- **Task objective**: Go through the entries below and work out how many lines include "memiliki". Answer with the number only.

Items from a dataset:
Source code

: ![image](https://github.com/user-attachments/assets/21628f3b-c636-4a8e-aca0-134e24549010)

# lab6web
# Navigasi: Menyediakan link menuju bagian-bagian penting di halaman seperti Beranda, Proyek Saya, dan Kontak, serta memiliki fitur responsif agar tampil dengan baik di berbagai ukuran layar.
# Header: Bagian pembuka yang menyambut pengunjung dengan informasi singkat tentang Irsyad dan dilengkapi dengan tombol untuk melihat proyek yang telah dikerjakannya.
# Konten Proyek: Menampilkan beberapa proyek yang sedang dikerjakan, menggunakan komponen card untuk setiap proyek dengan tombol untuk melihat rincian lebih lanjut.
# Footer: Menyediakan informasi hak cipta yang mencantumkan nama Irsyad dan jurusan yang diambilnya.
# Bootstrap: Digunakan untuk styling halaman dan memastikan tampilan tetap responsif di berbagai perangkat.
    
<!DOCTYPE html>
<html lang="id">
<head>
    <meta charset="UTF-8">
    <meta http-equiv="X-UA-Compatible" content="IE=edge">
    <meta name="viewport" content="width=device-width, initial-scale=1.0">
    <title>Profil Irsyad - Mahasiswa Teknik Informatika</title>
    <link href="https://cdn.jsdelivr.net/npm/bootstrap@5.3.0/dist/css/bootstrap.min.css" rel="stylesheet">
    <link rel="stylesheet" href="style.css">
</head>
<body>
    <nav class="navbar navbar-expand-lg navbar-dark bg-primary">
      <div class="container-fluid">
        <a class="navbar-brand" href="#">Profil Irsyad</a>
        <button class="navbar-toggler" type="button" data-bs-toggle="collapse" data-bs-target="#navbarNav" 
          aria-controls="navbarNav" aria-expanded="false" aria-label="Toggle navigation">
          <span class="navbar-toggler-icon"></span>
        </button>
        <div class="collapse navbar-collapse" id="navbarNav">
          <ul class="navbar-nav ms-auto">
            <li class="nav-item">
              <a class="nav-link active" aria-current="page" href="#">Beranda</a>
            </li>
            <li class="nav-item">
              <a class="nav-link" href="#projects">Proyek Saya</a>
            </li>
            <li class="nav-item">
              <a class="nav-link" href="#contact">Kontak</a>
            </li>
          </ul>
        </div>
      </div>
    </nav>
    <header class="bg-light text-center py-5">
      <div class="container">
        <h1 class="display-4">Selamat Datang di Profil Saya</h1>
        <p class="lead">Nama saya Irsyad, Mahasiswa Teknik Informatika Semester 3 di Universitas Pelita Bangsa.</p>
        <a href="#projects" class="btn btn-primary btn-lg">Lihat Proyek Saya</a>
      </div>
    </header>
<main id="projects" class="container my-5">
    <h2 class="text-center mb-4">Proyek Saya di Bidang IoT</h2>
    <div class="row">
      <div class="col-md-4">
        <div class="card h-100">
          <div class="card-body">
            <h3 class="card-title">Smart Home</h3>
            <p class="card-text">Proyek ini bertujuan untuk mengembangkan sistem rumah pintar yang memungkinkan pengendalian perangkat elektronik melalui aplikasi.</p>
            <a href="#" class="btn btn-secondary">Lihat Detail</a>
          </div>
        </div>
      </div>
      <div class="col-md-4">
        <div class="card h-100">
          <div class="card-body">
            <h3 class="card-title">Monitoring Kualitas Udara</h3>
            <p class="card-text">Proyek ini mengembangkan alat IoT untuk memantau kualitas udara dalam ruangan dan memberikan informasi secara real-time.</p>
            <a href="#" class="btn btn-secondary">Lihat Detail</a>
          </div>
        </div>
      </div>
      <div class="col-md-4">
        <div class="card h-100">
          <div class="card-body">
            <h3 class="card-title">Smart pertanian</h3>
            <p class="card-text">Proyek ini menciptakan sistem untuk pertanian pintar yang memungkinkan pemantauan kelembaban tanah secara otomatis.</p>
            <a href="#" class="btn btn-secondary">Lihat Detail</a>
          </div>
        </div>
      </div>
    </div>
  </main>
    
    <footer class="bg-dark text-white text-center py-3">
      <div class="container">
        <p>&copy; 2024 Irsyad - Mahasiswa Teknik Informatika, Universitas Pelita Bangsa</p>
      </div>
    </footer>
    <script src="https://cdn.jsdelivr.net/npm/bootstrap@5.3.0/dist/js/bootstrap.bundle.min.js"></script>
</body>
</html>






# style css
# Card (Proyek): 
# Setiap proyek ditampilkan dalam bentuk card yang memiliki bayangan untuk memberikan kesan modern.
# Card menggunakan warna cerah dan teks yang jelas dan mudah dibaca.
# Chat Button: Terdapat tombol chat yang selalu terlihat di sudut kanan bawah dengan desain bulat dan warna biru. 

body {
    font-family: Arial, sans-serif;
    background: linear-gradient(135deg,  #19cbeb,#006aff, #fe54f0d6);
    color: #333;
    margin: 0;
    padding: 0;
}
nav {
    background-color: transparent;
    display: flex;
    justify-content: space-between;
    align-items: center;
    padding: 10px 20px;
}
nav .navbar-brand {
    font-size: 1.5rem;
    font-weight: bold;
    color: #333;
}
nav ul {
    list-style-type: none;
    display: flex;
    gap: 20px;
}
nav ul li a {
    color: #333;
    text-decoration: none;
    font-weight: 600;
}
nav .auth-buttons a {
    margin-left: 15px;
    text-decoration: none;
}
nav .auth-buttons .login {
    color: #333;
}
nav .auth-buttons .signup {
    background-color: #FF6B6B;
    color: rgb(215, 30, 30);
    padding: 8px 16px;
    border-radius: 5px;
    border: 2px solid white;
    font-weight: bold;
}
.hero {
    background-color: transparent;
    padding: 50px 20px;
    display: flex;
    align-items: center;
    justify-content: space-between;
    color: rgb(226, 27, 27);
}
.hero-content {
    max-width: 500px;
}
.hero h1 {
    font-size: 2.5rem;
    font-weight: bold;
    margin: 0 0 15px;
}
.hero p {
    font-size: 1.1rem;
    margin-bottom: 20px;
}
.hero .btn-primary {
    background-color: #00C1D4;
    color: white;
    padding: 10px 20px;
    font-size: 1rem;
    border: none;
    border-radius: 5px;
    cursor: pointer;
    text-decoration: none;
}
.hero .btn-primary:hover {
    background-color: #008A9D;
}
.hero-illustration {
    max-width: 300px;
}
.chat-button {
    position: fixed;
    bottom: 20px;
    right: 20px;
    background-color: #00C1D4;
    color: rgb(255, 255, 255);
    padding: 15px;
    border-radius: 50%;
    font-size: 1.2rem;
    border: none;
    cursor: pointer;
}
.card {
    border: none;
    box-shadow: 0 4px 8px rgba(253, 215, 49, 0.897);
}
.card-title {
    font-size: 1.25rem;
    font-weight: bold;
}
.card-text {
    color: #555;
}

- **Solution for this exercise**: 2